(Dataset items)
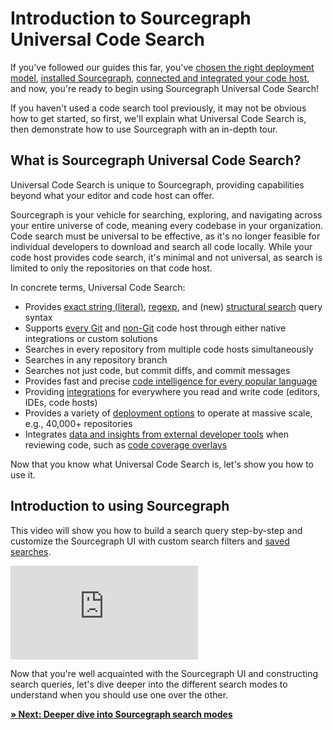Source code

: # Introduction to Sourcegraph Universal Code Search

If you've followed our guides this far, you've [chosen the right deployment model](choosing_the_right_deployment_model.md), [installed Sourcegraph](installing_sourcegraph.md), [connected and integrated your code host](connecting_integrating_your_code_host.md), and now, you're ready to begin using Sourcegraph Universal Code Search!

If you haven't used a code search tool previously, it may not be obvious how to get started, so first, we'll explain what Universal Code Search is, then demonstrate how to use Sourcegraph with an in-depth tour.

## What is Sourcegraph Universal Code Search?

Universal Code Search is unique to Sourcegraph, providing capabilities beyond what your editor and code host can offer.

Sourcegraph is your vehicle for searching, exploring, and navigating across your entire universe of code, meaning every codebase in your organization. Code search must be universal to be effective, as it's no longer feasible for individual developers to download and search all code locally. While your code host provides code search, it's minimal and not universal, as search is limited to only the repositories on that code host.

In concrete terms, Universal Code Search:

- Provides [exact string (literal)](../user/search/queries.md#literal-search-default), [regexp](../user/search/queries.md#regexp-search), and (new) [structural search](../user/search/queries.md#structural-search) query syntax
- Supports [every Git](../admin/external_service.md) and [non-Git](../admin/external_service/non-git.md) code host through either native integrations or custom solutions
- Searches in every repository from multiple code hosts simultaneously
- Searches in any repository branch
- Searches not just code, but commit diffs, and commit messages
- Provides fast and precise [code intelligence for every popular language](../user/code_intelligence.md)
- Providing [integrations](../integration/index.md) for everywhere you read and write code (editors, IDEs, code hosts)
- Provides a variety of [deployment options](../admin/install/index.md) to operate at massive scale, e.g., 40,000+ repositories
- Integrates [data and insights from external developer tools](https://sourcegraph.com/extensions?query=category%3A%22External+services%22) when reviewing code, such as [code coverage overlays](https://sourcegraph.com/extensions/sourcegraph/codecov)

Now that you know what Universal Code Search is, let's show you how to use it.

## Introduction to using Sourcegraph

This video will show you how to build a search query step-by-step and customize the Sourcegraph UI with custom search filters and [saved searches](../user/search/saved_searches.md).

<div class="container my-4 video-embed embed-responsive embed-responsive-16by9">
    <iframe class="embed-responsive-item" src="https://www.youtube.com/embed/D2x037j3BZ4?autoplay=0&amp;cc_load_policy=0&amp;start=0&amp;end=0&amp;loop=0&amp;controls=1&amp;modestbranding=0&amp;rel=0" allowfullscreen="" allow="accelerometer; autoplay; encrypted-media; gyroscope; picture-in-picture" frameborder="0"></iframe>
</div>

Now that you're well acquainted with the Sourcegraph UI and constructing search queries, let's dive deeper into the different search modes to understand when you should use one over the other.

[**» Next: Deeper dive into Sourcegraph search modes**](deeper_dive_search_modes.md)
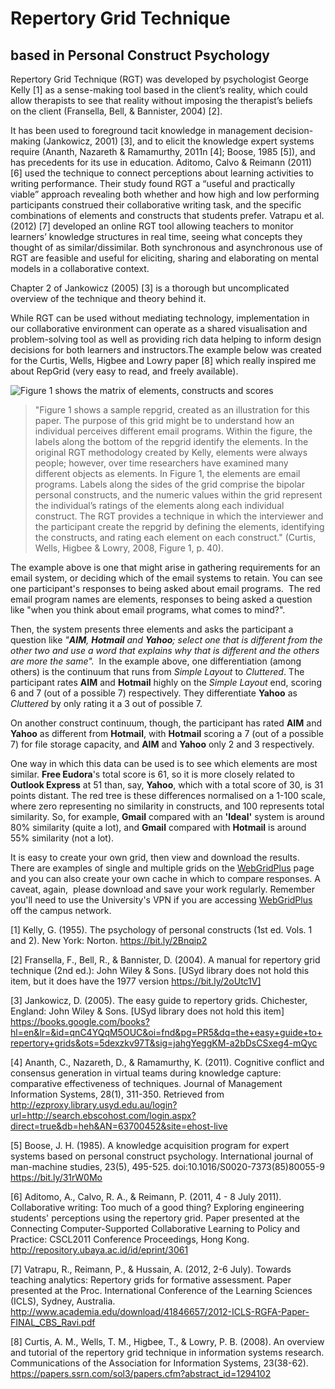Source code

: # Repertory Grid Technique
## based in Personal Construct Psychology

Repertory Grid Technique (RGT) was developed by psychologist George Kelly [1] as a sense-making tool based in the client’s reality, which could allow therapists to see that reality without imposing the therapist’s beliefs on the client (Fransella, Bell, & Bannister, 2004) [2].

It has been used to foreground tacit knowledge in management decision-making (Jankowicz, 2001) [3], and to elicit the knowledge expert systems require (Ananth, Nazareth & Ramamurthy, 2011n [4]; Boose, 1985 [5]), and has precedents for its use in education. Aditomo, Calvo & Reimann (2011) [6] used the technique to connect perceptions about learning activities to writing performance. Their study found RGT a “useful and practically viable” approach revealing both whether and how high and low performing participants construed their collaborative writing task, and the specific combinations of elements and constructs that students prefer. Vatrapu et al. (2012) [7] developed an online RGT tool allowing teachers to monitor learners’ knowledge structures in real time, seeing what concepts they thought of as similar/dissimilar. Both synchronous and asynchronous use of RGT are feasible and useful for eliciting, sharing and elaborating on mental models in a collaborative context.

Chapter 2 of Jankowicz (2005) [3] is a thorough but uncomplicated overview of the technique and theory behind it.

While RGT can be used without mediating technology, implementation in our collaborative environment can operate as a shared visualisation and problem-solving tool as well as providing rich data helping to inform design decisions for both learners and instructors.The example below was created for the Curtis, Wells, Higbee and Lowry paper [8] which really inspired me about RepGrid (very easy to read, and freely available).

![Figure 1 shows the matrix of elements, constructs and scores](https://github.sydney.edu.au/crli/repgrid/blob/master/images/Curtis-Fig-1.png "Figure 1 (Curtis et al., 2008 (p. 40)")

>"Figure 1 shows a sample repgrid, created as an illustration for this paper. The purpose of this grid might be to understand how an individual perceives different email programs. Within the figure, the labels along the bottom of the repgrid identify the elements. In the original RGT methodology created by Kelly, elements were always people; however, over time researchers have examined many different objects as elements. In Figure 1, the elements are email programs. Labels along the sides of the grid comprise the bipolar personal constructs, and the numeric values within the grid represent the individual’s ratings of the elements along each individual construct. The RGT provides a technique in which the interviewer and the participant create the repgrid by defining the elements, identifying the constructs, and rating each element on each construct." (Curtis, Wells, Higbee & Lowry, 2008, Figure 1, p. 40).

The example above is one that might arise in gathering requirements for an email system, or deciding which of the email systems to retain. You can see one participant's responses to being asked about email programs.  The red email program names are elements, responses to being asked a question like "when you think about email programs, what comes to mind?".

Then, the system presents three elements and asks the participant a question like _"**AIM**, **Hotmail** and **Yahoo**; select one that is different from the other two and use a word that explains why that is different and the others are more the same"._  In the example above, one differentiation (among others) is the continuum that runs from _Simple Layout_ to _Cluttered_. The participant rates **AIM** and **Hotmail** highly on the _Simple Layout_ end, scoring 6 and 7 (out of a possible 7) respectively. They differentiate **Yahoo** as _Cluttered_ by only rating it a 3 out of possible 7.

On another construct continuum, though, the participant has rated **AIM** and **Yahoo** as different from **Hotmail**, with **Hotmail** scoring a 7 (out of a possible 7) for file storage capacity, and **AIM** and **Yahoo** only 2 and 3 respectively.

One way in which this data can be used is to see which elements are most similar. **Free Eudora**'s total score is 61, so it is more closely related to **Outlook Express** at 51 than, say, **Yahoo**, which with a total score of 30, is 31 points distant. The red tree is these differences normalised on a 1-100 scale, where zero representing no similarity in constructs, and 100 represents total similarity. So, for example, **Gmail** compared with an **'Ideal'** system is around 80% similarity (quite a lot), and **Gmail** compared with **Hotmail** is around 55% similarity (not a lot).

It is easy to create your own grid, then view and download the results. There are examples of single and multiple grids on the [WebGridPlus](repgrid.makegroupworknotsuck.com) page and you can also create your own cache in which to compare responses. A caveat, again,  please download and save your work regularly. Remember you'll need to use the University's VPN if you are accessing [WebGridPlus](repgrid.makegroupworknotsuck.com) off the campus network.

[1] Kelly, G. (1955). The psychology of personal constructs (1st ed. Vols. 1 and 2). New York: Norton. https://bit.ly/2Bnqip2

[2] Fransella, F., Bell, R., & Bannister, D. (2004). A manual for repertory grid technique (2nd ed.): John Wiley & Sons. [USyd library does not hold this item, but it does have the 1977 version https://bit.ly/2oUtc1V]

[3] Jankowicz, D. (2005). The easy guide to repertory grids. Chichester, England: John Wiley & Sons.  [USyd library does not hold this item] https://books.google.com/books?hl=en&lr=&id=qnC4YQqM5OUC&oi=fnd&pg=PR5&dq=the+easy+guide+to+repertory+grids&ots=5dexzkv97T&sig=jahgYeggKM-a2bDsCSxeg4-mQyc

[4] Ananth, C., Nazareth, D., & Ramamurthy, K. (2011). Cognitive conflict and consensus generation in virtual teams during knowledge capture: comparative effectiveness of techniques. Journal of Management Information Systems, 28(1), 311-350. Retrieved from http://ezproxy.library.usyd.edu.au/login?url=http://search.ebscohost.com/login.aspx?direct=true&db=heh&AN=63700452&site=ehost-live

[5] Boose, J. H. (1985). A knowledge acquisition program for expert systems based on personal construct psychology. International journal of man-machine studies, 23(5), 495-525. doi:10.1016/S0020-7373(85)80055-9 https://bit.ly/31rW0Mo

[6] Aditomo, A., Calvo, R. A., & Reimann, P. (2011, 4 - 8 July 2011). Collaborative writing: Too much of a good thing? Exploring engineering students' perceptions using the repertory grid. Paper presented at the Connecting Computer-Supported Collaborative Learning to Policy and Practice: CSCL2011 Conference Proceedings, Hong Kong. http://repository.ubaya.ac.id/id/eprint/3061

[7] Vatrapu, R., Reimann, P., & Hussain, A. (2012, 2-6 July). Towards teaching analytics: Repertory grids for formative assessment. Paper presented at the Proc. International Conference of the Learning Sciences (ICLS), Sydney, Australia. http://www.academia.edu/download/41846657/2012-ICLS-RGFA-Paper-FINAL_CBS_Ravi.pdf

[8] Curtis, A. M., Wells, T. M., Higbee, T., & Lowry, P. B. (2008). An overview and tutorial of the repertory grid technique in information systems research. Communications of the Association for Information Systems, 23(38-62). https://papers.ssrn.com/sol3/papers.cfm?abstract_id=1294102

[EXERCISE DESCRIPTION] What is needed is an exact copy of the lines above, from the one holding "my-4 video-embed embed-responsive" down to the one holding "## based in Personal Construct Psychology", with those two included and the pictures left out.

[TASK OUTPUT]
<div class="container my-4 video-embed embed-responsive embed-responsive-16by9">
    <iframe class="embed-responsive-item" src="https://www.youtube.com/embed/D2x037j3BZ4?autoplay=0&amp;cc_load_policy=0&amp;start=0&amp;end=0&amp;loop=0&amp;controls=1&amp;modestbranding=0&amp;rel=0" allowfullscreen="" allow="accelerometer; autoplay; encrypted-media; gyroscope; picture-in-picture" frameborder="0"></iframe>
</div>

Now that you're well acquainted with the Sourcegraph UI and constructing search queries, let's dive deeper into the different search modes to understand when you should use one over the other.

[**» Next: Deeper dive into Sourcegraph search modes**](deeper_dive_search_modes.md)
Source code

: # Repertory Grid Technique
## based in Personal Construct Psychology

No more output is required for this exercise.